======== Information
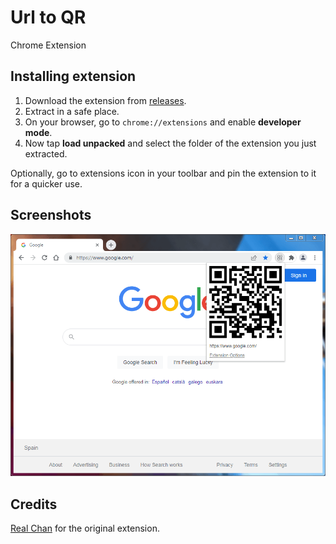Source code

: # Url to QR
Chrome Extension

## Installing extension
1. Download the extension from [releases](https://github.com/serrgiofdezz/urltoqr/releases).
2. Extract in a safe place.
3. On your browser, go to `chrome://extensions` and enable **developer mode**.
4. Now tap **load unpacked** and select the folder of the extension you just extracted.

Optionally, go to extensions icon in your toolbar and pin the extension to it for a quicker use.

## Screenshots
![Url To QR running in Chromium](capture2.png)

## Credits
[Real Chan](realchantestmail@gmail.com) for the original extension.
================
Task to complete >> Take the entries above and set them down exactly, minus the pictures.

Task solution >>
Source code

: # Url to QR
Chrome Extension

## Installing extension
1. Download the extension from [releases](https://github.com/serrgiofdezz/urltoqr/releases).
2. Extract in a safe place.
3. On your browser, go to `chrome://extensions` and enable **developer mode**.
4. Now tap **load unpacked** and select the folder of the extension you just extracted.

Optionally, go to extensions icon in your toolbar and pin the extension to it for a quicker use.

## Screenshots
![Url To QR running in Chromium](capture2.png)

## Credits
[Real Chan](realchantestmail@gmail.com) for the original extension.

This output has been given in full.